TASK PROMPT
In the data below, which lines hold "correspondait"? Copy every one.

[Saved data entries]
------------------------------------------------------------
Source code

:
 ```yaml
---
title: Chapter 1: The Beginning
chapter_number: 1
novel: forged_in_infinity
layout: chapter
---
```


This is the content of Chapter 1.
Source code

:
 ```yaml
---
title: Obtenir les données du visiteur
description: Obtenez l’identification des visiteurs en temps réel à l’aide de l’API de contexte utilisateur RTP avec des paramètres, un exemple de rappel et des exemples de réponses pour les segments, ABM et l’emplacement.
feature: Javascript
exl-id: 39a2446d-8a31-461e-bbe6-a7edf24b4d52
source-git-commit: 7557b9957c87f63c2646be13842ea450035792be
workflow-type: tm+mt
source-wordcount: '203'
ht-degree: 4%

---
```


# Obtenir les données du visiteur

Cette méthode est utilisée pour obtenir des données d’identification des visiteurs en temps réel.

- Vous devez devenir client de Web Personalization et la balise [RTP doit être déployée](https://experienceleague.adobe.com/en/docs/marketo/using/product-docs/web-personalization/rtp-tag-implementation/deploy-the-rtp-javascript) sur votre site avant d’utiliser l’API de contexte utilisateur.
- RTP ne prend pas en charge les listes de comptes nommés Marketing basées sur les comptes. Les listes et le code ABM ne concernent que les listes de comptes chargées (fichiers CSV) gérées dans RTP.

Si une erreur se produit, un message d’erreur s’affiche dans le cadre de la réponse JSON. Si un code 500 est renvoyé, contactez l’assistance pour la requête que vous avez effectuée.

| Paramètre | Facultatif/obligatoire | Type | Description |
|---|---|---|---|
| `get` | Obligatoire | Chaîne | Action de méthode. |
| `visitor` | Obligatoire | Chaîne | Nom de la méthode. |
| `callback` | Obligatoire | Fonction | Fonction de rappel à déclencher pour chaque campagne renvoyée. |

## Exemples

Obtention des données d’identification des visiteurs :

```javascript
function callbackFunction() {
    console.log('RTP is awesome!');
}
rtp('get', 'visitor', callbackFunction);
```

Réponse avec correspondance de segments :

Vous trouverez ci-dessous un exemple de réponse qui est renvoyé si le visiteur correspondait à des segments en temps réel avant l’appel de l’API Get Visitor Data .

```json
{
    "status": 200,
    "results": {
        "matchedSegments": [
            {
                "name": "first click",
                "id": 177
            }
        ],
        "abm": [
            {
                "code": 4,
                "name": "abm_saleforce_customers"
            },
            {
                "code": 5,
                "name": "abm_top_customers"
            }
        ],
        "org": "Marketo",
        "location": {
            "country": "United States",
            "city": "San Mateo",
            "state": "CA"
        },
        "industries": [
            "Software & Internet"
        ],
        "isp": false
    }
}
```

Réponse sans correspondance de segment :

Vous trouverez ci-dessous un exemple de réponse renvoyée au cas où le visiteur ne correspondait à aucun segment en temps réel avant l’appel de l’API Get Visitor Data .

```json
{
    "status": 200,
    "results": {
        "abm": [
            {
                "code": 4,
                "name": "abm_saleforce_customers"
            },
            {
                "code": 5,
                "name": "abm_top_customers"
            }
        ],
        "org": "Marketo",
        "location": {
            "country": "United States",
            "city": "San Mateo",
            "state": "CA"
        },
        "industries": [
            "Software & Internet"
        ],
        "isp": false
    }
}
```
------------------------------------------------------------
EXERCISE RESULT
Vous trouverez ci-dessous un exemple de réponse qui est renvoyé si le visiteur correspondait à des segments en temps réel avant l’appel de l’API Get Visitor Data .
Vous trouverez ci-dessous un exemple de réponse renvoyée au cas où le visiteur ne correspondait à aucun segment en temps réel avant l’appel de l’API Get Visitor Data .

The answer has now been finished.